Identifying landscape patterns at different scales as driving factors for urban flooding

• Published in: Ecological indicators Vol. 176; p. 113614
• Main Authors: Li, Yao, Osei, Frank Badu, Dai, Shaoqing, Hu, Tangao, Stein, Alfred
• Format: Journal Article
• Language: English
• Published: Elsevier Ltd 01.07.2025; Elsevier
• Subjects: China; climate change; cohesion; data collection; Driving factor; flood control; hydrology; land use; Landscape composition and configuration; landscapes; principal component analysis; Scale effect; topography; Urban flooding; urbanization; China; Urban flooding; Driving factor; Landscape composition and configuration; Scale effect
• ISSN: 1470-160X
• DOI: 10.1016/j.ecolind.2025.113614

•Fragmented and dispersed landscape patterns are more effective in reducing flood occurrences.•Landscape configuration plays a more crucial role in flood events than landscape composition.•Flood mitigation requires prioritizing certain planning factors at varying spatial scales.•We introduce a novel multiscale and multifactor analysis framework to enhance urban flood mitigation planning. Climate change and rapid urbanization have led to increasingly frequent urban flooding, causing substantial losses.
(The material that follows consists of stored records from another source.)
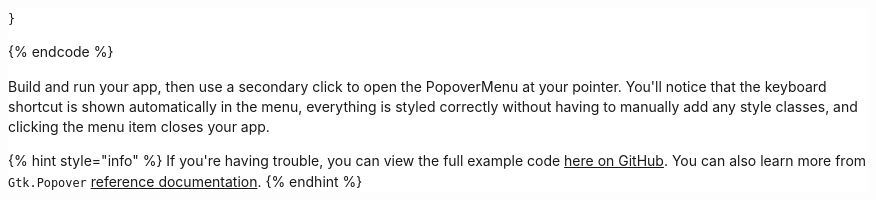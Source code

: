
 ```vala
}
```
{% endcode %}

Build and run your app, then use a secondary click to open the PopoverMenu at your pointer. You'll notice that the keyboard shortcut is shown automatically in the menu, everything is styled correctly without having to manually add any style classes, and clicking the menu item closes your app.

{% hint style="info" %}
If you're having trouble, you can view the full example code [here on GitHub](https://github.com/vala-lang/examples/tree/popovers). You can also learn more from `Gtk.Popover` [reference documentation](https://valadoc.org/gtk4/Gtk.Popover.html).
{% endhint %}
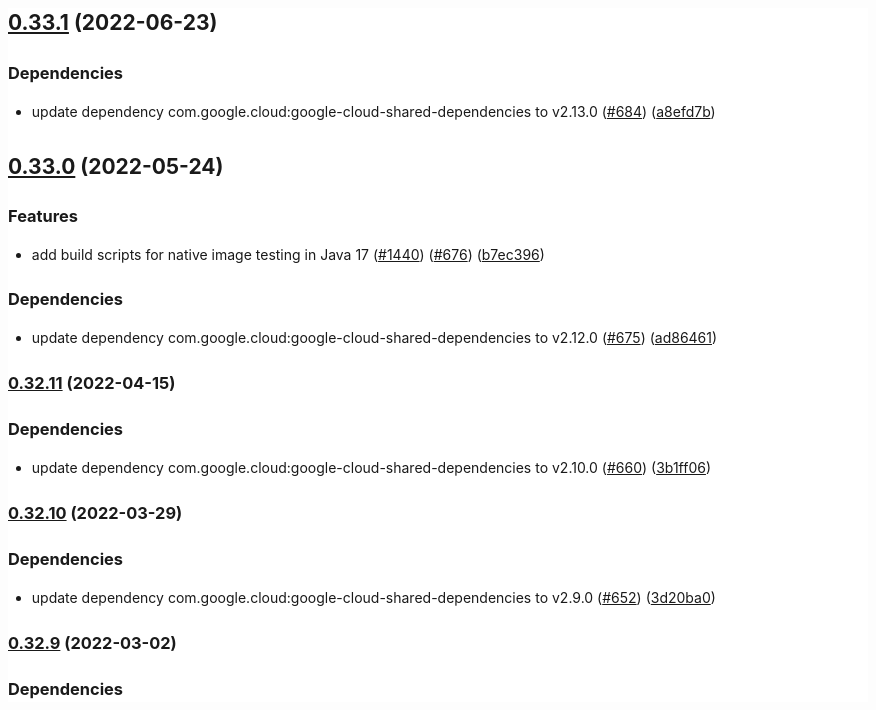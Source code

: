 ## [0.33.1](https://github.com/googleapis/java-phishingprotection/compare/v0.33.0...v0.33.1) (2022-06-23)


### Dependencies

* update dependency com.google.cloud:google-cloud-shared-dependencies to v2.13.0 ([#684](https://github.com/googleapis/java-phishingprotection/issues/684)) ([a8efd7b](https://github.com/googleapis/java-phishingprotection/commit/a8efd7b1f4d3ef3e199334a80e3f0b9d4032723e))

## [0.33.0](https://github.com/googleapis/java-phishingprotection/compare/v0.32.11...v0.33.0) (2022-05-24)


### Features

* add build scripts for native image testing in Java 17 ([#1440](https://github.com/googleapis/java-phishingprotection/issues/1440)) ([#676](https://github.com/googleapis/java-phishingprotection/issues/676)) ([b7ec396](https://github.com/googleapis/java-phishingprotection/commit/b7ec396b63ab70c44f813ceee263e967f646f593))


### Dependencies

* update dependency com.google.cloud:google-cloud-shared-dependencies to v2.12.0 ([#675](https://github.com/googleapis/java-phishingprotection/issues/675)) ([ad86461](https://github.com/googleapis/java-phishingprotection/commit/ad86461f9c9038a77d0358d5eddb73c8480fa44a))

### [0.32.11](https://github.com/googleapis/java-phishingprotection/compare/v0.32.10...v0.32.11) (2022-04-15)


### Dependencies

* update dependency com.google.cloud:google-cloud-shared-dependencies to v2.10.0 ([#660](https://github.com/googleapis/java-phishingprotection/issues/660)) ([3b1ff06](https://github.com/googleapis/java-phishingprotection/commit/3b1ff06bdf843fb13a3e9e6e3bf1feabbed94eae))

### [0.32.10](https://github.com/googleapis/java-phishingprotection/compare/v0.32.9...v0.32.10) (2022-03-29)


### Dependencies

* update dependency com.google.cloud:google-cloud-shared-dependencies to v2.9.0 ([#652](https://github.com/googleapis/java-phishingprotection/issues/652)) ([3d20ba0](https://github.com/googleapis/java-phishingprotection/commit/3d20ba01ff379b44d33d982cc9e87be88bdb497a))

### [0.32.9](https://github.com/googleapis/java-phishingprotection/compare/v0.32.8...v0.32.9) (2022-03-02)


### Dependencies
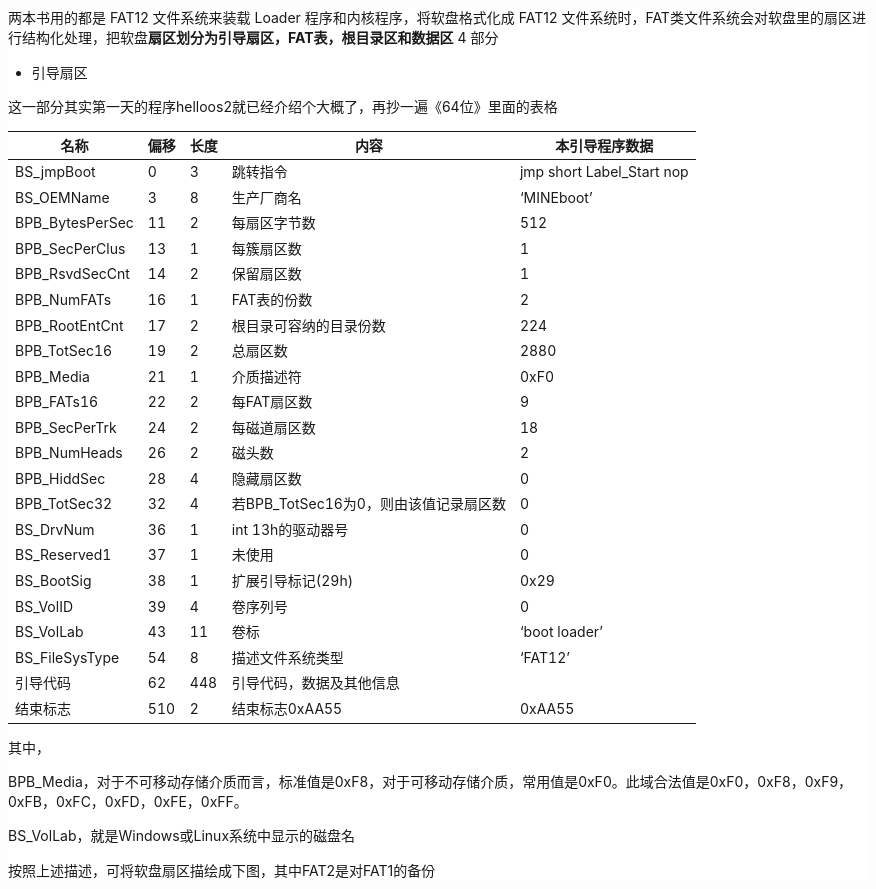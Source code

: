 两本书用的都是 FAT12 文件系统来装载 Loader 程序和内核程序，将软盘格式化成 FAT12 文件系统时，FAT类文件系统会对软盘里的扇区进行结构化处理，把软盘**扇区划分为引导扇区，FAT表，根目录区和数据区** 4 部分

- 引导扇区

这一部分其实第一天的程序helloos2就已经介绍个大概了，再抄一遍《64位》里面的表格

| 名称            | 偏移 | 长度 | 内容                                  | 本引导程序数据            |
| --------------- | ---- | ---- | ------------------------------------- | ------------------------- |
| BS_jmpBoot      | 0    | 3    | 跳转指令                              | jmp short Label_Start nop |
| BS_OEMName      | 3    | 8    | 生产厂商名                            | ‘MINEboot’                |
| BPB_BytesPerSec | 11   | 2    | 每扇区字节数                          | 512                       |
| BPB_SecPerClus  | 13   | 1    | 每簇扇区数                            | 1                         |
| BPB_RsvdSecCnt  | 14   | 2    | 保留扇区数                            | 1                         |
| BPB_NumFATs     | 16   | 1    | FAT表的份数                           | 2                         |
| BPB_RootEntCnt  | 17   | 2    | 根目录可容纳的目录份数                | 224                       |
| BPB_TotSec16    | 19   | 2    | 总扇区数                              | 2880                      |
| BPB_Media       | 21   | 1    | 介质描述符                            | 0xF0                      |
| BPB_FATs16      | 22   | 2    | 每FAT扇区数                           | 9                         |
| BPB_SecPerTrk   | 24   | 2    | 每磁道扇区数                          | 18                        |
| BPB_NumHeads    | 26   | 2    | 磁头数                                | 2                         |
| BPB_HiddSec     | 28   | 4    | 隐藏扇区数                            | 0                         |
| BPB_TotSec32    | 32   | 4    | 若BPB_TotSec16为0，则由该值记录扇区数 | 0                         |
| BS_DrvNum       | 36   | 1    | int 13h的驱动器号                     | 0                         |
| BS_Reserved1    | 37   | 1    | 未使用                                | 0                         |
| BS_BootSig      | 38   | 1    | 扩展引导标记(29h)                     | 0x29                      |
| BS_VolID        | 39   | 4    | 卷序列号                              | 0                         |
| BS_VolLab       | 43   | 11   | 卷标                                  | ‘boot loader’             |
| BS_FileSysType  | 54   | 8    | 描述文件系统类型                      | ‘FAT12’                   |
| 引导代码        | 62   | 448  | 引导代码，数据及其他信息              |                           |
| 结束标志        | 510  | 2    | 结束标志0xAA55                        | 0xAA55                    |

其中，

BPB_Media，对于不可移动存储介质而言，标准值是0xF8，对于可移动存储介质，常用值是0xF0。此域合法值是0xF0，0xF8，0xF9，0xFB，0xFC，0xFD，0xFE，0xFF。

BS_VolLab，就是Windows或Linux系统中显示的磁盘名

按照上述描述，可将软盘扇区描绘成下图，其中FAT2是对FAT1的备份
While previous studies have examined the impact of land use types on flooding, few studies have explored how the spatial distribution and configuration of land use (landscape patterns) influence urban flooding across different scales. This study addresses this gap by investigating the effects of landscape patterns on urban flood events in Chengdu, China. We constructed a comprehensive dataset comprising 28 flood influencing factors, including landscape pattern, topographic, and hydrological characteristics. Using Principal Component Analysis (PCA), we classified these variables and applied stepwise Poisson regression to evaluate how landscape patterns affect urban flooding. Our findings show that key influencing factors vary by scales: at the 1 km scale, topographic factors were most important; at the 2 km scale, impervious areas had the largest impact; and at the 3 km scale, landscape configuration factors were dominant. In particular, the mean patch area and cohesion were consistently significant across all scales, indicating that more fragmented and dispersed landscapes tend to reduce flooding occurrence. We conclude that scale is an important determinant for properly understanding the contribution of landscape patterns to urban flood mitigation.